Supplied data section start

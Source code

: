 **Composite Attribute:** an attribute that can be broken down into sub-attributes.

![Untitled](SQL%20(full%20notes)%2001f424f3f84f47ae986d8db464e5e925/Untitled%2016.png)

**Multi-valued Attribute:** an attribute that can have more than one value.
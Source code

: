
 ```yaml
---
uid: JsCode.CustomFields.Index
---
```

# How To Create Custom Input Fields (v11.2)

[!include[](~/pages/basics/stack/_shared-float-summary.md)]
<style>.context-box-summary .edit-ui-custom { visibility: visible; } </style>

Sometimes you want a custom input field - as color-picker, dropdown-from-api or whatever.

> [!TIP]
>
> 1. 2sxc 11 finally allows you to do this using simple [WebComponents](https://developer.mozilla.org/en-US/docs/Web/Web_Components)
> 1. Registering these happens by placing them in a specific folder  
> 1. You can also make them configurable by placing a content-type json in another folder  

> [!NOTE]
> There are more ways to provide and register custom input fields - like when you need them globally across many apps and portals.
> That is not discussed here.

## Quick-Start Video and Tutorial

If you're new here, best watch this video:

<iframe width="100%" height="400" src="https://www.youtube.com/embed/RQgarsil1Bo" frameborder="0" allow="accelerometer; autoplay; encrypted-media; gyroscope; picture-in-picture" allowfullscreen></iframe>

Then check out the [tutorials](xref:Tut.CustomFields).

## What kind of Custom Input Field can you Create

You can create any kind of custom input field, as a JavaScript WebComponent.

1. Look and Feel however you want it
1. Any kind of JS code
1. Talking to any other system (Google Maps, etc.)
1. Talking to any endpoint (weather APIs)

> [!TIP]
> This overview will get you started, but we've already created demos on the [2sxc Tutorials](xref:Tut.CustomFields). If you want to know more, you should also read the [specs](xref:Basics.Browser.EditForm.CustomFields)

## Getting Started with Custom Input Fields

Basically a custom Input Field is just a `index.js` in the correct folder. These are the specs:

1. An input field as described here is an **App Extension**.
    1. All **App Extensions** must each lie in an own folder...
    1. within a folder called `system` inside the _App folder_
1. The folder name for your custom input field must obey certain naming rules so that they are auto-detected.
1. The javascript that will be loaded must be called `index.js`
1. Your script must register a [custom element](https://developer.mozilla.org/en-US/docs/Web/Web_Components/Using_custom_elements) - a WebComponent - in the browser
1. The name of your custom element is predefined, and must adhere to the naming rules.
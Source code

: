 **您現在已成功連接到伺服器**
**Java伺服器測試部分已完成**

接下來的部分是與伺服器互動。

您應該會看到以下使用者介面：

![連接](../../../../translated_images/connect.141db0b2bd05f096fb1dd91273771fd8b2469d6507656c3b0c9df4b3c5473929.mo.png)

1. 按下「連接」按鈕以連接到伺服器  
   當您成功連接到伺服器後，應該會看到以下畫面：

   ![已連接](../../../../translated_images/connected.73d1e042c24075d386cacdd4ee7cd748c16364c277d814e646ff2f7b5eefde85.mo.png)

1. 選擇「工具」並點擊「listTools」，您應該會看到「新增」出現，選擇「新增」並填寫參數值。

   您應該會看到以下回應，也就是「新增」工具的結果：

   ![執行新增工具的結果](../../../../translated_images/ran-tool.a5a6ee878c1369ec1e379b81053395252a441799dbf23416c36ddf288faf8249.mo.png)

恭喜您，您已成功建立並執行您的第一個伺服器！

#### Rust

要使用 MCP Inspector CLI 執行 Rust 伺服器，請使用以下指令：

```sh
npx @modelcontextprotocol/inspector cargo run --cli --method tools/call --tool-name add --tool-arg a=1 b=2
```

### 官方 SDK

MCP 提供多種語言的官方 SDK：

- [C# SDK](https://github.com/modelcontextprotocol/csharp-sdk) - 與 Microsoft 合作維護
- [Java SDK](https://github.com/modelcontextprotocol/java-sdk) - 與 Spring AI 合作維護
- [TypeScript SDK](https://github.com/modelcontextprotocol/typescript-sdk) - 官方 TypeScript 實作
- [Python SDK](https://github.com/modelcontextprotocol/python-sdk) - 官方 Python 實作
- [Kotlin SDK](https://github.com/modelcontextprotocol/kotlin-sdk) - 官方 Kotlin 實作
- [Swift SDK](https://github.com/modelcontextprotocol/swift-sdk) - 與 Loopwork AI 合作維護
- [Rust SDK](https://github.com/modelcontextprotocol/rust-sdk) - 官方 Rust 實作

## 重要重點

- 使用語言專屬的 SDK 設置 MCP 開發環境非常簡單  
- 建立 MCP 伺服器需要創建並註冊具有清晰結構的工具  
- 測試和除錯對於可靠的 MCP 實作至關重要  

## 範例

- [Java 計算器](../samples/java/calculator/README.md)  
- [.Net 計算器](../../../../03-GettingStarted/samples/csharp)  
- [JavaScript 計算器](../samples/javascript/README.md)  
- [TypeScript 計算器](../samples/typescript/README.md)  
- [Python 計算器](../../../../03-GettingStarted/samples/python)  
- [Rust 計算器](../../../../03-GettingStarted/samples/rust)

Supplied data section end

● **What you need to do**
After identifying the lines above that contain "Talking", copy each one.

● **Expected output**
1. Talking to any other system (Google Maps, etc.)
1. Talking to any endpoint (weather APIs)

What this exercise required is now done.